I am studying functional analysis, and I think there is a problem
with the proof written in my notes for Bessel's inequality.
The theorem is:
Let $H$ be a Hilbert space and $\{u_{\alpha}\}_{\alpha\in A}$be an
orthonormal set, then $$ \sum_{\alpha\in A}|\langle
x,u_{\alpha}\rangle|^{2}\leq||x||^{2} $$
The proof (in short):
Let $F\subseteq A$ be a finite subset, denote $$
V_{F}=SP\{u_{\alpha}:\alpha\in F\} $$We have see that $$ \forall x\in H:\, P_{V_{F}}(x)=\sum_{\alpha\in
F}\langle x,u_{\alpha}\rangle u_{\alpha} $$[Where we denoted $P_{W}$ as the orthogonal projection on $W$].
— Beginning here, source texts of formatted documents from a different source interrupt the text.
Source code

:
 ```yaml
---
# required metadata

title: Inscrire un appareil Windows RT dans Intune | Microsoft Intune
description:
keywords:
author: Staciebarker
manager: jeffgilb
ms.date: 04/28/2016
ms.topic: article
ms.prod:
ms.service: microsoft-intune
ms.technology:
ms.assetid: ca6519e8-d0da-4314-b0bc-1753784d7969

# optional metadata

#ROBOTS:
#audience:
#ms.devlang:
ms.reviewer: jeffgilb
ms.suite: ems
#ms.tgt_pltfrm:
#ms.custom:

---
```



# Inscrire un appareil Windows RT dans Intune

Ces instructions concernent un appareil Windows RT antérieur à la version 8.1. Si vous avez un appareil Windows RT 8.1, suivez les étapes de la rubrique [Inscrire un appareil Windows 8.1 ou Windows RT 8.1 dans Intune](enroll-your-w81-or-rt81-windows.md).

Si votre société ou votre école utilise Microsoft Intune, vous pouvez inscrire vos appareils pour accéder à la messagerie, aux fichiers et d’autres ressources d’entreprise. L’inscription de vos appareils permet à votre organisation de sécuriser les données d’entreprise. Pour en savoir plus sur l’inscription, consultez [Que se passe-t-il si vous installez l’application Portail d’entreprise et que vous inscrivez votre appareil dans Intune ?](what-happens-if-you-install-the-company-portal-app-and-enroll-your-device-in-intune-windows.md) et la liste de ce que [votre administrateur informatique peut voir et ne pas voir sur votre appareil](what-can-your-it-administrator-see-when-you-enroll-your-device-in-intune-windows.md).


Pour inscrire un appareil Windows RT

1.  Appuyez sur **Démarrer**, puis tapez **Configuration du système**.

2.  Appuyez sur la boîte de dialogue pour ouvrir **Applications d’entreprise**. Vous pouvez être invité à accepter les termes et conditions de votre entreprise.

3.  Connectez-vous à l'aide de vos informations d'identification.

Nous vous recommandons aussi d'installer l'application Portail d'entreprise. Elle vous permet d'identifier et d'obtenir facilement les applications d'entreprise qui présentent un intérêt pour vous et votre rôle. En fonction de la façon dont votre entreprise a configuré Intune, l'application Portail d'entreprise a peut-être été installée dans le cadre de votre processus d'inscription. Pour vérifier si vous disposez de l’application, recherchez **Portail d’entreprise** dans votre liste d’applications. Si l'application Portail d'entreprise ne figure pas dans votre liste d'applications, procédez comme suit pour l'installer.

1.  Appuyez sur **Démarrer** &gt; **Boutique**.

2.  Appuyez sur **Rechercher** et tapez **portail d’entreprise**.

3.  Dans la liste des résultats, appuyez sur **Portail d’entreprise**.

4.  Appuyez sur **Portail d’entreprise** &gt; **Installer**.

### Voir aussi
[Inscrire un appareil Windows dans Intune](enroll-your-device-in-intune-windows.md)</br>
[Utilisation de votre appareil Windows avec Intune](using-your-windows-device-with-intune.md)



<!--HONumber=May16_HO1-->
Since for every orthogonal projection $P_{W}$ we have that
$||P_{W}||=1$ [proof included] we have that $$ \sum_{\alpha\in
A}|\langle x,u_{\alpha}\rangle|^{2}=||P_{V_{F}}(x)||\leq||x||^{2} $$
I disagree with the last line.
First, I think that it is not true that
$$
\sum_{\alpha\in A}|\langle x,u_{\alpha}\rangle|^{2}=||P_{V_{F}}(x)||
$$
or that
$$
||P_{V_{F}}(x)||\leq||x||^{2}
$$
but rather that
$$
\sum_{\alpha\in A}|\langle x,u_{\alpha}\rangle|^{2}\leq||P_{V_{F}}(x)||^{2}
$$
and then I can say
$$
||P_{V_{F}}(x)||^{2}\leq||x||^{2}
$$
I think that
$$
\sum_{\alpha\in A}|\langle x,u_{\alpha}\rangle|^{2}\leq||P_{V_{F}}(x)||^{2}
$$
follows since (I think that):
$$
||P_{V_{F}}(x)||=\sum_{\alpha\in A}|\langle x,u_{\alpha}\rangle|
$$
and when squaring the sum I have the squares of each term, as well
as some other non-negative elements.
Am I correct ?
How do I get Parseval's identity (equality in Bessel's inequality
under some assumptions about the $\{u_{\alpha}\}$ ) from it ? I don't
know what to say about a product of the form
$$
|\langle x,u_{\alpha}\rangle|\cdot|\langle x,u_{\beta}\rangle|
$$
I would like it (and all other elements that are not the $\langle x,u_{\alpha}\rangle|^{2}$
to be $0$, but I don't see why this would happen).
Best Answer
It should indeed be $\lVert P_{V_F}(x)\rVert^2$, but with an equality,
$$\begin{align} \lVert P_{V_F}(x)\rVert^2 &= \left\langle \sum_{\alpha \in F} \langle x,u_\alpha\rangle u_\alpha,\, \sum_{\beta \in F} \langle x, u_\beta\rangle u_\beta\right\rangle\\ &= \sum_{\alpha \in F}\langle x, u_\alpha\rangle \left\langle u_\alpha,\, \sum_{\beta \in F} \langle x, u_\beta\rangle u_\beta\right\rangle\\ &= \sum_{\alpha \in F}\sum_{\beta \in F} \langle x, u_\alpha\rangle \overline{\langle x, u_\beta\rangle}\langle u_\alpha, u_\beta\rangle\\ &= \sum_{\alpha \in F}\sum_{\beta \in F} \langle x, u_\alpha\rangle \overline{\langle x, u_\beta\rangle} \delta_{\alpha\beta}\\ &= \sum_{\alpha \in F} \lvert \langle x,u_\alpha\rangle\rvert^2. \end{align}$$
Then you have $\lVert P_{V_F}(x)\rVert^2 \leqslant \lVert x\rVert^2$ by $\lVert P_{V_F}\rVert \leqslant 1$.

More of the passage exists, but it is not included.